Подчас... А ведь русской литературе, в ее вершинных достижениях, всегда была присуща эта естественная органическая взаимослиянность конкретно-бытового, социально-исторического с обобщенно-философским, бытийно-всеобщим.
Да и сущность истинной народной притчи (что такое, в конце концов, как не своеобразные притчи, те же русские сказки: «Колобок», «Репка»?) и состоит прежде всего в выявлении всеобщего в конкретном, частном. Вот почему и думается, что за внешней случайностью притчи Белова скрывается глубокий смысл и большие возможности именно его таланта, уходящего корнями в основы народного мироощущения, а стало быть, и ищущего соответствующие формы самовыражения.
Последние «маленькие повести» Василия Белова представляют интерес не только (и, видимо, даже не столько) сами по себе, сколько в связи с прежними его повестями, что также говорит о стремлении писателя «дописать», расширить, углубить, наполнить новым содержанием, казалось бы, вполне художественно завершенное.

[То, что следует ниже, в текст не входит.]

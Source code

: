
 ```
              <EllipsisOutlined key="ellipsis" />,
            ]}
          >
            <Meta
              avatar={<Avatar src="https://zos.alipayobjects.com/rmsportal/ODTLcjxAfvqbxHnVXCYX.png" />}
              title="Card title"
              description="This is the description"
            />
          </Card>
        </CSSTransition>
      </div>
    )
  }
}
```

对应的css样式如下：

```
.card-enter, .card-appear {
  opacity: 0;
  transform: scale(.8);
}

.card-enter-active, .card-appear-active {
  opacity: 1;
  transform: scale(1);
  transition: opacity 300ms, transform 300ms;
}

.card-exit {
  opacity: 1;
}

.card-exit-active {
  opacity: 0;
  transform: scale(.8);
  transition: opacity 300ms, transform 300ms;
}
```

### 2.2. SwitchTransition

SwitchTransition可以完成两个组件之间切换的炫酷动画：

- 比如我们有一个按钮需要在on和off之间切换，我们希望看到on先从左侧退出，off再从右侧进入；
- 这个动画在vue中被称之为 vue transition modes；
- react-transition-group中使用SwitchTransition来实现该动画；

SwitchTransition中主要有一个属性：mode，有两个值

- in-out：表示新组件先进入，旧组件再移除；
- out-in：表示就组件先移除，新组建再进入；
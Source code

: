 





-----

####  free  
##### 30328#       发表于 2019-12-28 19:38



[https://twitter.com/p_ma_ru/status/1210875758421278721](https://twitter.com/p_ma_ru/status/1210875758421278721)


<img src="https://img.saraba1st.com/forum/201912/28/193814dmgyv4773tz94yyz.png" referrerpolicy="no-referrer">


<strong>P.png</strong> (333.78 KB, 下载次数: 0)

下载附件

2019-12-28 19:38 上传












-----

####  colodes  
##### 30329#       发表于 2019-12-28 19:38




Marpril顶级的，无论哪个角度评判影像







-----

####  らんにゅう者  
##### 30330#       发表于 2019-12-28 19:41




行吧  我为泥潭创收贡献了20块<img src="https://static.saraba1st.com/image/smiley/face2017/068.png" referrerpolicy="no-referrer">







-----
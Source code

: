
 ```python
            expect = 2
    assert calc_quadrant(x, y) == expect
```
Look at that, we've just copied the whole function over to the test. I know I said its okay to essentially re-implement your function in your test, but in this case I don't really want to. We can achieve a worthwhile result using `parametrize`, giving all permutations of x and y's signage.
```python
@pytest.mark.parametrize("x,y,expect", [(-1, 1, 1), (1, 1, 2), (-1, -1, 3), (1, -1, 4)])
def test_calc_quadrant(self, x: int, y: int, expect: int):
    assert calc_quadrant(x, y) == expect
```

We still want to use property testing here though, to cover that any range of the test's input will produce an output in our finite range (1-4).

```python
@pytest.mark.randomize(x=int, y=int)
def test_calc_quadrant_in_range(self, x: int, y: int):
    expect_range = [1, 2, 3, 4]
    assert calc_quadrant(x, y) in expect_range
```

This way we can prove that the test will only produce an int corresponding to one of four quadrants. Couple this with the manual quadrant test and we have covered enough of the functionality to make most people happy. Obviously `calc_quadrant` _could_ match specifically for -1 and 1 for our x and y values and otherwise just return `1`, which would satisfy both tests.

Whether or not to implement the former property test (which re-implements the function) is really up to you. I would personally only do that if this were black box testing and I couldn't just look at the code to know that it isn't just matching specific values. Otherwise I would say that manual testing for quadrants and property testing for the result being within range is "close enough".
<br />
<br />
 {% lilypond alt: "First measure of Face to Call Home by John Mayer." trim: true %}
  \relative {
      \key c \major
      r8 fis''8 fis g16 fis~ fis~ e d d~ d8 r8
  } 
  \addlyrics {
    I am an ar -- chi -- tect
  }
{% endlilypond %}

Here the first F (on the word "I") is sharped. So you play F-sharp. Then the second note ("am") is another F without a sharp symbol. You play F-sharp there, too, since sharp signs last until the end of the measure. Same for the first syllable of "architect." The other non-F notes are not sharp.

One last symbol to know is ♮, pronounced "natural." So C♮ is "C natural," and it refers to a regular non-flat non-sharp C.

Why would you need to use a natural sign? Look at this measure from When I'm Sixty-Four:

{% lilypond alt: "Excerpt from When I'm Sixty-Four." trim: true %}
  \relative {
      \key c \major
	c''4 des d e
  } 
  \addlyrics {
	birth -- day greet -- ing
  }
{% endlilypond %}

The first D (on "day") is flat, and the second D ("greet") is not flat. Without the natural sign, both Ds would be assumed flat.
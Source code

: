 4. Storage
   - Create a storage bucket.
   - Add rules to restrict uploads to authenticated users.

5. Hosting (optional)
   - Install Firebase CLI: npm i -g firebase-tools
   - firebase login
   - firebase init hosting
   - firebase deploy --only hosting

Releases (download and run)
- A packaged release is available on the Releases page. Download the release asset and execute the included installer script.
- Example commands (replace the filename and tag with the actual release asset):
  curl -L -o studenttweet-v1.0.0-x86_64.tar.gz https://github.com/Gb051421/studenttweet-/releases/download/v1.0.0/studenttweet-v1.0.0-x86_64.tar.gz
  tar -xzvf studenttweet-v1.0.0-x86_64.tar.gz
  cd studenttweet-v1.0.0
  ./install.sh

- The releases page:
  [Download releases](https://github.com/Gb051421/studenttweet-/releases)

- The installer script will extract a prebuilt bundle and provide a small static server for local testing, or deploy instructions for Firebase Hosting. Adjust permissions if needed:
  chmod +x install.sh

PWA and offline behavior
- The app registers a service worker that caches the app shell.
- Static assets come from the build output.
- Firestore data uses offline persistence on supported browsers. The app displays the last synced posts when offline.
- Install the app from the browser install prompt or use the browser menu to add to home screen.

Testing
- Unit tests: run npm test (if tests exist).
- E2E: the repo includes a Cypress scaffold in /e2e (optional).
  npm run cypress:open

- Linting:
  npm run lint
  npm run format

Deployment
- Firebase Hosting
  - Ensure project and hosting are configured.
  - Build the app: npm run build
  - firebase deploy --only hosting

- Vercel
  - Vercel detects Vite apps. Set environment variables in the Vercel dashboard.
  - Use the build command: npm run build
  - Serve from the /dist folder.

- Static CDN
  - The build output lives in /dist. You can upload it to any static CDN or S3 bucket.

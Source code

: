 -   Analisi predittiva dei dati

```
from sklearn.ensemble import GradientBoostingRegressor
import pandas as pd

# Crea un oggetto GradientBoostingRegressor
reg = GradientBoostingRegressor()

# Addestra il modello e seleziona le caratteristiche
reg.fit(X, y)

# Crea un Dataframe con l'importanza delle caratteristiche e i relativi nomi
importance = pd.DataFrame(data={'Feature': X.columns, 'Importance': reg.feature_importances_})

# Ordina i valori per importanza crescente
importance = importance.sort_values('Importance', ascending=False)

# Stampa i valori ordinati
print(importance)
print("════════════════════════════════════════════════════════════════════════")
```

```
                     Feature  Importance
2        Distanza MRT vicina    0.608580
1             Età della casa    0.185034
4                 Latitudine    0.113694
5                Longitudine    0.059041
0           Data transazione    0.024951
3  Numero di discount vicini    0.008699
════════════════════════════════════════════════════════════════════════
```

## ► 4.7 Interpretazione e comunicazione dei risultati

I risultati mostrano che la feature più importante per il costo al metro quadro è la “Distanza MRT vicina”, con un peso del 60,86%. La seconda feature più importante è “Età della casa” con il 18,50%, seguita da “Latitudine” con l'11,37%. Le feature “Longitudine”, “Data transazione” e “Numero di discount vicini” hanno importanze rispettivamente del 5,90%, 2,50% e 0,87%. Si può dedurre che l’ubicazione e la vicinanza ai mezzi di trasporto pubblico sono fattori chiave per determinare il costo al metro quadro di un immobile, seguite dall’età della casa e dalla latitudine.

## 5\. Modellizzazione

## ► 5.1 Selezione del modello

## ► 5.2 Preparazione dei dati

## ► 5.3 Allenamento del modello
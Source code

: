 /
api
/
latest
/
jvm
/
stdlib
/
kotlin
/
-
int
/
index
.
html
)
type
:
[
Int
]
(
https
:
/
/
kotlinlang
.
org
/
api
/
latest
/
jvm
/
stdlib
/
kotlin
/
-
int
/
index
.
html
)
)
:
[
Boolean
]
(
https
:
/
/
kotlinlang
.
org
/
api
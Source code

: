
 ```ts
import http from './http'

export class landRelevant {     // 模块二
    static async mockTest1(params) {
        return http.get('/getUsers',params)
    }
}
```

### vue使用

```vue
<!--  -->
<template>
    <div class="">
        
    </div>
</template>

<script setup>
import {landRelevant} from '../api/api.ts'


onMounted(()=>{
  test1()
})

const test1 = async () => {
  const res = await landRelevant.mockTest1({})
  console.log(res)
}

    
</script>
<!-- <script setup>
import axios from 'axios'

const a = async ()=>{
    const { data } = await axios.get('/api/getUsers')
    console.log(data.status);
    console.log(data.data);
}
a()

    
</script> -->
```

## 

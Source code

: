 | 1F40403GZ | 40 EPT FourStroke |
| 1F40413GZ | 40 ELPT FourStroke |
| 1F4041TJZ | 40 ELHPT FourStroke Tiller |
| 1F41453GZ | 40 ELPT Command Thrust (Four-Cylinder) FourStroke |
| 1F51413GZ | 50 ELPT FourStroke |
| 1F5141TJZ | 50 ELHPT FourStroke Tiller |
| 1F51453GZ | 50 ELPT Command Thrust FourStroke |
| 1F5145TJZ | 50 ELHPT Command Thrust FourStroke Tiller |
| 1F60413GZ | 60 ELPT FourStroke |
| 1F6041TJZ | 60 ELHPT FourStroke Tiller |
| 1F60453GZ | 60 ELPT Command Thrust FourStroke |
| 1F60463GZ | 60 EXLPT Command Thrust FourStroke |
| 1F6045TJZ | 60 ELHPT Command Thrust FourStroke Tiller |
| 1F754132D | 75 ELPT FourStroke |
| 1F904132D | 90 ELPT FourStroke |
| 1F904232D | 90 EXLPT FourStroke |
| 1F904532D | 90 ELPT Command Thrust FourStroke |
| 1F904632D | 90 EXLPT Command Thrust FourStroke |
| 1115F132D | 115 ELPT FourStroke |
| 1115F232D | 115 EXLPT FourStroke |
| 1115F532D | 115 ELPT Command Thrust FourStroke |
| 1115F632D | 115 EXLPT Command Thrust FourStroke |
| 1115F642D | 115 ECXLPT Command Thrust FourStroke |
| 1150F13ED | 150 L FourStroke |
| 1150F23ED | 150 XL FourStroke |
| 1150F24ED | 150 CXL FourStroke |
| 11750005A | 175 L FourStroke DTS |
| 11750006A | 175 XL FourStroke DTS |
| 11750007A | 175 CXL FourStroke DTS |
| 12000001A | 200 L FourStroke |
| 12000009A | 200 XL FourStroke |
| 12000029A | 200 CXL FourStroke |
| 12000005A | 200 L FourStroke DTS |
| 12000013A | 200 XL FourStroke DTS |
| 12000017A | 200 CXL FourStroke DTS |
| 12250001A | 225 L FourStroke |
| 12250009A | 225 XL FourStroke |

Такая творческая «самонеудовлетворенность» лишний раз показывает внутреннее устремление Василия Белова к иным художественным формам, выходящим за жанровые рамки повествования, которые, очевидно, становятся ему тесны.

История: Селезнев Ю. Современность традиции : заметки о творчестве Василия Белова / Ю. Селезнев // Наш современник. – 1974. – № 11. – С. 162–172. – (Критика. Искусство).